* [Task statement] Give again, word for word, every line in the entries below from the line with "Страница переключения вида" up to and including the line with "категории с картинками", and no other line.

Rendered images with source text
*** Block opens ***

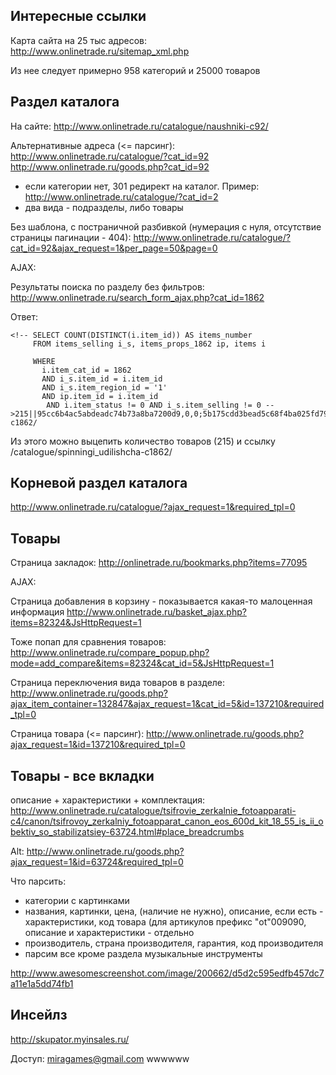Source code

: ## Интересные ссылки

Карта сайта на 25 тыс адресов:
http://www.onlinetrade.ru/sitemap_xml.php

Из нее следует примерно 958 категорий и 25000 товаров

## Раздел каталога

На сайте:
http://www.onlinetrade.ru/catalogue/naushniki-c92/

Альтернативные адреса (<= парсинг):
http://www.onlinetrade.ru/catalogue/?cat_id=92
http://www.onlinetrade.ru/goods.php?cat_id=92

* если категории нет, 301 редирект на каталог. Пример: http://www.onlinetrade.ru/catalogue/?cat_id=2
* два вида - подразделы, либо товары

Без шаблона, с постраничной разбивкой (нумерация с нуля, отсутствие страницы пагинации - 404):
http://www.onlinetrade.ru/catalogue/?cat_id=92&ajax_request=1&per_page=50&page=0

AJAX:

Результаты поиска по разделу без фильтров:
http://www.onlinetrade.ru/search_form_ajax.php?cat_id=1862

Ответ:

    <!-- SELECT COUNT(DISTINCT(i.item_id)) AS items_number
         FROM items_selling i_s, items_props_1862 ip, items i

         WHERE
           i.item_cat_id = 1862
           AND i_s.item_id = i.item_id
           AND i_s.item_region_id = '1'
           AND ip.item_id = i.item_id
            AND i.item_status != 0 AND i_s.item_selling != 0 --
    >215||95cc6b4ac5abdeadc74b73a8ba7200d9,0,0;5b175cdd3bead5c68f4ba025fd794933,1,215;73f00ace945708263b34abdb1413c810,1,6;226a04322d5bafe47eb604352874bf2d,1,146;7139ecf168be913a2450577814f31dd0,1,215;da532b5a269dd6edbfbb65f7a7a451ad,1,215;69e20d98e2146a74e50eed0153fc67c0,1,215;b3e7ddc0a45bdaa077ce572f94268629,1,215;c0a35d9aa14c36f3a30f5e1cbf2fcca6,1,215;ec2995112192c89527469d787a1eaef1,1,215;ae29ec4474c93f7e51f94cbdf4c3ea7d,1,215;669855d4b4e1bce984422adc2f1e8e18,1,215;a63230432e8bf6bca3b3cfe1ddf79763,1,215;a8a53f92abfa90563ed38a31de7d9c16,1,215;fa7746f17aea755caa23e63ae1694b90,1,215;c1dd4241fc23a30e748ea57388188ca1,1,215;fff228910da87f6c6a364ea93161bc9b,1,215;078bdc73881c6cb753fe15058d47937d,1,215;38cebcf45e6e129b9917e404e56e85d2,1,215;bc34a3ecf57f821638e4693252f35a5c,1,215;9e778095d8bdc0d2b577ff4e5542c090,1,215;ecf96fb153e70b0a982c7e2b74438a20,1,215;660a5b84912898bbeff196b6d50ed9ed,1,215;e89295f02ac1c0abecb6fba21fd9003c,1,215;a62c07a78230e3b7be9997d6810380a5,1,215;c52ec7e9b93349796289d9247dfec486,1,215;fb925a815ab48dec46b219bc1e977f01,1,215;1e9ec44da5f76fc9ae3d6ceffbad57b3,1,215;9394951d8b940ada22fa762f583aea6d,1,215;5b6c1927dfcf02125b3e00f9a8d0ce45,1,215;4f93453e8ad432424fd6b77c192fd5d0,1,215;8924e716a53622591807cefb88a74e2d,1,215;c09271f639b0920933c4ead4941c8e4a,1,215;8d20200b66edc6e503527ac87b419625,1,215;cfeccafbaeef2a7d6f6c6c8510d46d92,1,215;e89c6bf7bdf88a4e06896f0f19395fce,1,215;d47f13723183fddb223e5f0a51419043,1,215;21f8c6aae45bd0bde3d5f252e53f47ca,1,215;3bef6f84b9dc69c810d487ab1e36b80a,1,215;5950a4a1de00bc24202c5f78a0a726be,1,146;969a4f83a866f17424da20e064a7dd5b,0,0;08d43d47aef41f5c0bbf06ad5dc3f7ce,1,69;63e8b9c170d69b95d8811539a99f7b5a,0,0;b799815f3f077905b8fd8c89ba9a8102,1,71;7cc4567b283f1141edb86ffcefead305,1,34;df249d3d7436c7d2d060a0943805927b,1,110;8cde6a167a9ebb99f38967d7cae551fe,1,15;1a383f123b29639dfdb68fe843c03c4f,1,85;27933f44e706004f3fb664a542c0187f,1,2;1241a9feb85a4dca24a0dfd4cbc3f173,1,2;9e1150957be793c22b9efda04dee1943,1,62;6160ddeeeec3af2530641f664b465f60,1,15;b851bbe578c8384dec2005a6135e7679,1,22;4559643a7520d802d3bf671382c61a28,1,1;91d5e4b76b580fbc60658626fb73400d,1,4;a0b46eeadeb9407da89bba1956e336bf,1,41;74471bb8868f5c4ed57769f6742b2ae8,1,1;15b6d4d9dc4e9feecdef18e82b8df204,1,3;b77713d7477f0e06aa63f7504adfcab5,1,2;7b564f744f4df45d5b259f6c8be03e72,1,1;7b12269c4117ae5d65416eababe60f76,1,2;a60a84b0a30fb02511c59aea82835cd3,1,2;199789039410b45912d650f9494280ea,1,2;2f078c936e3c494b9ad5f387abfd9642,1,1;ead52daef5ce1189e8395671b8134fc9,1,2;bfd5dc27f12eb50f06dce4fc92b00064,1,8;27b2e0437314bbd014a898f6f8a556b1,1,1;3268575f165471f93b00916eef9cca70,1,2;5c34bda0cd22266e4629bfa4a478f481,1,3;0c4097affe9812f5637edf81414fd273,1,2;0bb811a3213e5ad175686abe0f3be525,1,6;ab0d0f41a3c46acd852227d34f492d22,1,1;89e687b6289a4e37780ea831abd61bf7,1,10;da635274b36ccd929083df311f1e198e,1,1;25ebebb825b4eaaf682981f7b75be22f,1,11;e2c31b8d0f6a9f1566fef547dedd8740,1,1;1b77cbfd86befb7f62235985563731b4,1,2;b3ced627874c9d5ffc3857c6e7450792,1,8;4ea60430eafff5efa4ac5e0deaf47d06,1,2;9309527cb35a65d6569f1861c3dd3a08,1,3;b83a9b3b0a7c24b0469f9065048e05bd,1,6;5336b74e16ee49d40e140e9ccc8b64b6,1,9;c04a22da10dfcecbf9fd42ab1b5c0539,1,1;057f1f322a9d2e3594506c8f3ed27e9c,1,2;7fb7e7416b228f8a0fe72a6c7872050e,1,1;d521266fda8a803ad4313b626490997e,1,1;2cb50d2d9e2ebcd14cfe2d2390bf59e8,1,2;30adeb957a6c47036cc343b954d9976f,1,4;88609643b18a6bfd46905583cfb30b6a,1,51;919b4f3f0c05d876b77830b04287e235,1,6;9eb3cae3797e72f71e6ca5ff5bcf2588,1,1;0f73db09c264e471097c10baaead1f2b,1,4;ade48780bedca7e056c40dad6488634f,1,1;8b602c3e6045d53c5b7dd3f2451bfefc,1,5;b18b950b62c5283834102f7047cd7ad0,1,5;9b80f47d75702d61a7a5b70b933587a4,1,1;c88a1f2ede5e08bdb8f4dda34c601aef,1,4;69f018545d7d21debf30859d9937fb87,1,2;11f73dd3e8e202da12eb0dc2c7767f5d,1,8;7063727ef5e2cebbf5af1f920ba50674,1,1;9a70b68e5c1d97289bbdaf54f56a9c7f,1,1;1b447fbf57b694288aedc62cc7c3f6cc,1,8;d9ea5ffd71484e353e20176508a37450,1,12;7c66be3ae77087d112de43567839f824,1,2;66729057347c6d132a2040ec9660b66f,1,1;292fcdbe7fb15c286f0065c435056a9c,1,20;38c741f76c6b7bcabdd50607da7b9465,1,9;b1788bafc27e9effab5101e79617464a,1,2;821c1730c5105b2a6e6dc6a8d51edb41,1,1;9497dab712cdcd46f04e7da1a07beca9,1,1;701e521270fd55aa95aef49be82f0ee5,1,19;e3bd365a95a410987f2a5ecfa72cadf1,1,2;7e82aa3a66127d393fc4dff0a0e87e7d,1,1;9a96b183e5d48c022624bb223556d6ad,1,1;a78100c86c8c8ced2082fe15ae38dee1,1,7;aa6d65a28ed17069facda01ca58740b3,1,5;3bf81d634831f84468fb47890a59d985,1,1;0ae5545f0ac4c753f131ccca23c9fd5d,1,10;29a97a94a7e61dc68377a138d382bc67,1,5;30d9d0cbbb1795e6437056204c7faca3,1,16;5644ba8d9060051b48b46e337f43df7f,1,1;542c14dbc96cb4293bae2e0a41aa0617,1,20;cc240820629c451c004bcb34d529b144,1,1;764af4150d2c9cfa49bdba847691973d,1,14;56a9600eac253e6ce615d539a9318969,1,3;d1ad55f02eb921fddd7ce1b3f37735a9,1,3;f3a6ae50d118317c8712780417d75813,1,4||/catalogue/spinningi_udilishcha-c1862/

Из этого можно выцепить количество товаров (215) и ссылку /catalogue/spinningi_udilishcha-c1862/

## Корневой раздел каталога

http://www.onlinetrade.ru/catalogue/?ajax_request=1&required_tpl=0

## Товары

Страница закладок:
http://onlinetrade.ru/bookmarks.php?items=77095

AJAX:

Страница добавления в корзину - показывается какая-то малоценная информация
http://www.onlinetrade.ru/basket_ajax.php?items=82324&JsHttpRequest=1

Тоже попап для сравнения товаров:
http://www.onlinetrade.ru/compare_popup.php?mode=add_compare&items=82324&cat_id=5&JsHttpRequest=1

Страница переключения вида товаров в разделе:
http://www.onlinetrade.ru/goods.php?ajax_item_container=132847&ajax_request=1&cat_id=5&id=137210&required_tpl=0

Страница товара (<= парсинг):
http://www.onlinetrade.ru/goods.php?ajax_request=1&id=137210&required_tpl=0

## Товары - все вкладки

описание + характеристики + комплектация:
http://www.onlinetrade.ru/catalogue/tsifrovie_zerkalnie_fotoapparati-c4/canon/tsifrovoy_zerkalniy_fotoapparat_canon_eos_600d_kit_18_55_is_ii_obektiv_so_stabilizatsiey-63724.html#place_breadcrumbs

Alt:
http://www.onlinetrade.ru/goods.php?ajax_request=1&id=63724&required_tpl=0

Что парсить:

* категории с картинками
* названия, картинки, цена, (наличие не нужно), описание, если есть - характеристики, код товара (для артикулов префикс "ot"009090,
  описание и характеристики - отдельно
* производитель, страна производителя, гарантия, код производителя
* парсим все кроме раздела музыкальные инструменты

http://www.awesomescreenshot.com/image/200662/d5d2c595edfb457dc7a11e1a5dd74fb1

## Инсейлз

http://skupator.myinsales.ru/

Доступ: miragames@gmail.com wwwwww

*** Block closes ***

* [Response to the task]
Страница переключения вида товаров в разделе:
http://www.onlinetrade.ru/goods.php?ajax_item_container=132847&ajax_request=1&cat_id=5&id=137210&required_tpl=0

Страница товара (<= парсинг):
http://www.onlinetrade.ru/goods.php?ajax_request=1&id=137210&required_tpl=0

## Товары - все вкладки

описание + характеристики + комплектация:
http://www.onlinetrade.ru/catalogue/tsifrovie_zerkalnie_fotoapparati-c4/canon/tsifrovoy_zerkalniy_fotoapparat_canon_eos_600d_kit_18_55_is_ii_obektiv_so_stabilizatsiey-63724.html#place_breadcrumbs

Alt:
http://www.onlinetrade.ru/goods.php?ajax_request=1&id=63724&required_tpl=0

Что парсить:

* категории с картинками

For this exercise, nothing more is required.